The ASIC guidelines require the options to be valued at the time they are granted and then to have that value apportioned over the period from grant date to vesting date. The options must be valued at market if they are listed, or by a valuation method that meets the requirements of ED 2 and ED 108 and the method chosen should be disclosed in the directors’ report.
‘The application of the guidelines will result in option values appropriate for reporting under s300A. We expect that companies will already know the value of options previously granted. Any decision by directors in relation to the granting of options and as to the overall level of emoluments provided to directors and executive officers must have been made with regard to some measure of the amount being provided, and assessed as appropriate for an individual’s performance’, Mr Pound said.
‘Prior to the issue of ED 2 and ED 108, valuations could have been undertaken using a whole range of different models and techniques. ED 2 and ED 108 provide authoritative and clear guidelines on the types of option valuation models that can be applied - companies should benchmark their current valuation models against those in ED 2 and ED 108 to ensure that they reflect these valuation principles.
‘The ASIC guidelines will ensure valuations are more consistent across the market, by addressing the date as at which options are to be valued, the periods in which the values are to be disclosed, and referring to the limited range of models which cover the factors identified in ED 2 and ED 108’, he said.
The guidelines do not deal with the expensing of options or other share based-payments in the financial statements. This matter will be resolved by the issue of a final accounting standard by the Australian Accounting Standards Board. The disclosure in the directors’ report is a Corporations Act disclosure requirement that is not covered by Accounting Standards.

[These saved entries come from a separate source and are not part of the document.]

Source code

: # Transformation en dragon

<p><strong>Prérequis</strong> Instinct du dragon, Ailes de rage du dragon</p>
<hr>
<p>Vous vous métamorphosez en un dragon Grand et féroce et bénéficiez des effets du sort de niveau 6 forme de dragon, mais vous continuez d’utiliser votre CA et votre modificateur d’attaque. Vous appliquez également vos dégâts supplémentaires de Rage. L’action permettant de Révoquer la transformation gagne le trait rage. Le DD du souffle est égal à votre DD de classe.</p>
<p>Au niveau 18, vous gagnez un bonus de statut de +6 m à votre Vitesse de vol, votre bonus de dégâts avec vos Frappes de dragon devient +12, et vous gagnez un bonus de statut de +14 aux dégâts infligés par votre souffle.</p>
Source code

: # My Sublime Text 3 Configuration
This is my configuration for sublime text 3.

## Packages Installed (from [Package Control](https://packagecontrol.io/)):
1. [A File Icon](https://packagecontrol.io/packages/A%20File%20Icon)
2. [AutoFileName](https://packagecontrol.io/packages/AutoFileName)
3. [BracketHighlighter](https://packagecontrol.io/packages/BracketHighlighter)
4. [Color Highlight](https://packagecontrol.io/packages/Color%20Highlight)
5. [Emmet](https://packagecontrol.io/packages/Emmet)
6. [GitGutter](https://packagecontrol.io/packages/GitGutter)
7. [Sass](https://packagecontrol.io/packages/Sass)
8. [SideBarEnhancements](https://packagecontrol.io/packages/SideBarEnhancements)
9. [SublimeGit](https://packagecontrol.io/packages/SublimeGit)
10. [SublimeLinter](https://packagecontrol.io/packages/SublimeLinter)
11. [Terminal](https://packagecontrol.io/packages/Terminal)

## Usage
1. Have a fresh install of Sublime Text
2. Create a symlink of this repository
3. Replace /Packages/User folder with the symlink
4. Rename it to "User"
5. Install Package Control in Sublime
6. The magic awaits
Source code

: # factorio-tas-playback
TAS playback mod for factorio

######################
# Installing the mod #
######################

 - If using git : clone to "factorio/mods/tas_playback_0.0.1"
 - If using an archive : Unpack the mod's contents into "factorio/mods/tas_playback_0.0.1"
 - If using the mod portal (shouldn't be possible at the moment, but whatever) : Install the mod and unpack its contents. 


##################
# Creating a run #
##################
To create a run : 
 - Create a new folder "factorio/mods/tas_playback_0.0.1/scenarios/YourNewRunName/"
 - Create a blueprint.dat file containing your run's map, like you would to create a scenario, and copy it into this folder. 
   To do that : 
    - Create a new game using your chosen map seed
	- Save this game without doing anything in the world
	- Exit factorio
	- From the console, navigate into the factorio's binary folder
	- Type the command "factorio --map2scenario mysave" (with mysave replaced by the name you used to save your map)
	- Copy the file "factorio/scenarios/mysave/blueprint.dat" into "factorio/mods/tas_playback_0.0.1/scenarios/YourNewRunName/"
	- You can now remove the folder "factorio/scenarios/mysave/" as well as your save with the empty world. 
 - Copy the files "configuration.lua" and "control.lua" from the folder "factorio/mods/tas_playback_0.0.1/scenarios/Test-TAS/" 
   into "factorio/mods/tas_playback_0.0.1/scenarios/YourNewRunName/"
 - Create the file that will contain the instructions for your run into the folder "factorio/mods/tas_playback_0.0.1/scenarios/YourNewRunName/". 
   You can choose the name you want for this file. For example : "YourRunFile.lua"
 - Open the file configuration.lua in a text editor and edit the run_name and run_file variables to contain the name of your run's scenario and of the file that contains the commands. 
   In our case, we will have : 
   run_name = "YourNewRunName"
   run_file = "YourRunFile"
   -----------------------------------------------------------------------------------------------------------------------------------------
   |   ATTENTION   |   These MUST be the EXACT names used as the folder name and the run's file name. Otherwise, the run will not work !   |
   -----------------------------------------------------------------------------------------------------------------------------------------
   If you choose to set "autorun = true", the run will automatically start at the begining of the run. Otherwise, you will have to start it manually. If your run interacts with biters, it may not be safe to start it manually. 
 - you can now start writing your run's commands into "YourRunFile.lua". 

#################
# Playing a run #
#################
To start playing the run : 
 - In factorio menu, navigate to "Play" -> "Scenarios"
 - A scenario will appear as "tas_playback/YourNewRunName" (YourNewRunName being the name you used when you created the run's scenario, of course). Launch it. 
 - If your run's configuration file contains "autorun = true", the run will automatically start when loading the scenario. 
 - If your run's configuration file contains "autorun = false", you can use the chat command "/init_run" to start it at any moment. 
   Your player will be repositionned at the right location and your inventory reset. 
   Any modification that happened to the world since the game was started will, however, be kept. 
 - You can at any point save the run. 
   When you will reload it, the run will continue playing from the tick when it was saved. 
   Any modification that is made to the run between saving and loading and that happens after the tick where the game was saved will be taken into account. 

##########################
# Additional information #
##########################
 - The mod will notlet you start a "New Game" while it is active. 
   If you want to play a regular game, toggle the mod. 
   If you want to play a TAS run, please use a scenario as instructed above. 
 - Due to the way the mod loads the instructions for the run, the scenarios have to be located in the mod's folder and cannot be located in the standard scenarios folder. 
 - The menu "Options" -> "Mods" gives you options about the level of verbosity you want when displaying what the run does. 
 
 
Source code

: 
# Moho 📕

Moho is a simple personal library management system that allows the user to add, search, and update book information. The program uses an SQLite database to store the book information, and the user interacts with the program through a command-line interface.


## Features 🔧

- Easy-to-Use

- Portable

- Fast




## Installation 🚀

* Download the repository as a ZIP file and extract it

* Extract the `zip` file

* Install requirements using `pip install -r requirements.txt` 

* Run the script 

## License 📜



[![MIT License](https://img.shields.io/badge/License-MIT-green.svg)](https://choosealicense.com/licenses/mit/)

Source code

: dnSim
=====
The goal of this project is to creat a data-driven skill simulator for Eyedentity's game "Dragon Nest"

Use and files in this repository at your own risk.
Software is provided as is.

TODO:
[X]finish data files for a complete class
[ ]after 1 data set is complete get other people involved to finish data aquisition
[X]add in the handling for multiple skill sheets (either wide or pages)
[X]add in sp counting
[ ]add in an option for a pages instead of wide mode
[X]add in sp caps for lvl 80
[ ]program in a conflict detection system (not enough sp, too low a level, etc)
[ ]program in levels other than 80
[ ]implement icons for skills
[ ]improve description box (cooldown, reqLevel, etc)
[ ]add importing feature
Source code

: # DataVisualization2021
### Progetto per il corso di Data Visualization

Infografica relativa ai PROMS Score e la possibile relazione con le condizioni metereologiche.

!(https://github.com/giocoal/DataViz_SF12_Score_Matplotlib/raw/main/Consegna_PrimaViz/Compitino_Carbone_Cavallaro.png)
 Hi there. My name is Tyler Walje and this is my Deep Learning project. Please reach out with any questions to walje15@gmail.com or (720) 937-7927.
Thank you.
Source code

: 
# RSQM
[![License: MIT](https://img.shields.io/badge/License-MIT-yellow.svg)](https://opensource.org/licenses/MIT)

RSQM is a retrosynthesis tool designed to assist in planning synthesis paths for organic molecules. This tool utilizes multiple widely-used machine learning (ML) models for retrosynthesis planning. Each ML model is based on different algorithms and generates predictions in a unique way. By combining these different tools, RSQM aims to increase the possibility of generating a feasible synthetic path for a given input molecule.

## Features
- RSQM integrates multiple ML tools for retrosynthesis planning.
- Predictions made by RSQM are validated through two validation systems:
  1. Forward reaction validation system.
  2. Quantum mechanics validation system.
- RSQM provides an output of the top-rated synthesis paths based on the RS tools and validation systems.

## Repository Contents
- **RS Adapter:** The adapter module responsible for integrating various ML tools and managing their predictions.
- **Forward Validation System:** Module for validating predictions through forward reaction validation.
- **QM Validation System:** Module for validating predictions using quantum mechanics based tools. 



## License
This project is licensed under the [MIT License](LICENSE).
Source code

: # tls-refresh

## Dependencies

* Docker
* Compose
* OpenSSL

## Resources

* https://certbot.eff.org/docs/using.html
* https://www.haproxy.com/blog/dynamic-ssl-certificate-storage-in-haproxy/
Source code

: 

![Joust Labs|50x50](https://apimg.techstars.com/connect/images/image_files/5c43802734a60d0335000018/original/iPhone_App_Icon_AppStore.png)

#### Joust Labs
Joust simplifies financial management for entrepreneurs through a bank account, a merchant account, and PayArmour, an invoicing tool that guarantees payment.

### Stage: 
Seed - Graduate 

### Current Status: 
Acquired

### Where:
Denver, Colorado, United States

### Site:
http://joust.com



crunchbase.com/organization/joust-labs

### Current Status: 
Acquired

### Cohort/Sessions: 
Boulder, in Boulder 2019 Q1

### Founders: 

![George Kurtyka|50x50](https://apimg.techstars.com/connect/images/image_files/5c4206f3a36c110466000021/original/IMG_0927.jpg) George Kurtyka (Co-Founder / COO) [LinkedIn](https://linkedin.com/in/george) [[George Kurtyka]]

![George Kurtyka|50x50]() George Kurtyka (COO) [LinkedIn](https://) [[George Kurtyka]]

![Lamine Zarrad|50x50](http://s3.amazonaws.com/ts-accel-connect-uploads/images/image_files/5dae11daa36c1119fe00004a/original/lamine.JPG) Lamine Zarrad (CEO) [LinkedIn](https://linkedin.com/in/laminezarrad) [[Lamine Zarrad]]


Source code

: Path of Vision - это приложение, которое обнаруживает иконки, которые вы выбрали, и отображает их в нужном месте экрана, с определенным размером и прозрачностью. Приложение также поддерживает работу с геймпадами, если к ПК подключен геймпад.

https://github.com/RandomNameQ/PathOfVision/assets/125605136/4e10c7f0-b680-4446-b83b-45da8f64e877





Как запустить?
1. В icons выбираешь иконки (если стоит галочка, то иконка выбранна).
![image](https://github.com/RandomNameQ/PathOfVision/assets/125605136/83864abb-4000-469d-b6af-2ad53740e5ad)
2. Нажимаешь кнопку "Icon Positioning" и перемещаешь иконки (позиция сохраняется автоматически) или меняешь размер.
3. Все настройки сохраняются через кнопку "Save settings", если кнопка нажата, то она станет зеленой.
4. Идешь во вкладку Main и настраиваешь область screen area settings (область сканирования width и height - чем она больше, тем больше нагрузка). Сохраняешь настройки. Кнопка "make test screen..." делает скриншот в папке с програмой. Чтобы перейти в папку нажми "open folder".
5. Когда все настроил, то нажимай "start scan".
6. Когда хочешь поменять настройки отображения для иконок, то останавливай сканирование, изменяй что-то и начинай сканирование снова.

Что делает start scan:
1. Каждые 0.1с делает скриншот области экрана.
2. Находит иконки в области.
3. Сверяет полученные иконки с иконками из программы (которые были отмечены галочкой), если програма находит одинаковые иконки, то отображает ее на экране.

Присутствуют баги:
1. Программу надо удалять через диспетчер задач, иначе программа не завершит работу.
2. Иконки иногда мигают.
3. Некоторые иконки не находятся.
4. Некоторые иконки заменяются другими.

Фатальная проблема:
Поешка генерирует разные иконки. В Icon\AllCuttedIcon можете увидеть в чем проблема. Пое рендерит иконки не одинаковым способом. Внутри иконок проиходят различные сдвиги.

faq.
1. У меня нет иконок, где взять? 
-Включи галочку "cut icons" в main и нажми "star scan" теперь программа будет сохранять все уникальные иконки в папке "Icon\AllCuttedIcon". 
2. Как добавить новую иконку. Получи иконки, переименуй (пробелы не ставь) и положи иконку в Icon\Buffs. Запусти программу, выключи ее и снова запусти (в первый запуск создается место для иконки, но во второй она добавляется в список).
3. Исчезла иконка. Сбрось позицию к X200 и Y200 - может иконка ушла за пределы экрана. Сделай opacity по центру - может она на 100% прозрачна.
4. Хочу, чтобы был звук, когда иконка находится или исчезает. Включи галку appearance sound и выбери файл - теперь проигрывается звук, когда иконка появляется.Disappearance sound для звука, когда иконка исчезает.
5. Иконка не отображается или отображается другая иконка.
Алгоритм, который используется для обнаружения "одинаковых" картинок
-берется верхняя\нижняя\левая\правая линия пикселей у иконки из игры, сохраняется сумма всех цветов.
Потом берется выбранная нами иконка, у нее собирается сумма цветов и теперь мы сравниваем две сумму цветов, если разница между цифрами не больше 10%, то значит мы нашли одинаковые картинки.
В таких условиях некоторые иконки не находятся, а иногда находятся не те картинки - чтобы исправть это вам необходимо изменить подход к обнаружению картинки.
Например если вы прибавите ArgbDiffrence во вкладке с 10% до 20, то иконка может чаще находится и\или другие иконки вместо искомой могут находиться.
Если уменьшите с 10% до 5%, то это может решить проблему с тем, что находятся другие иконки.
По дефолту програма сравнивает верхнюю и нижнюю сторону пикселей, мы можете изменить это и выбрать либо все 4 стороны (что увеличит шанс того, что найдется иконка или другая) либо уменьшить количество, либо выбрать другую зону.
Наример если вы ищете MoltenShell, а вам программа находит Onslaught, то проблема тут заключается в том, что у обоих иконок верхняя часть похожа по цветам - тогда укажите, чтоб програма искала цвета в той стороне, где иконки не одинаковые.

‘The option valuation principles in ED 2 and ED 108 have been applied to facilitate a more consistent approach to option valuations for meeting disclosure requirements under the Act. However, all entities preparing financial reports under the Act are also encouraged to apply the guidelines, in determining the amounts shown as remuneration of directors and executive officers, in their annual financial reports for the purposes of current accounting standards’, Mr Pound said.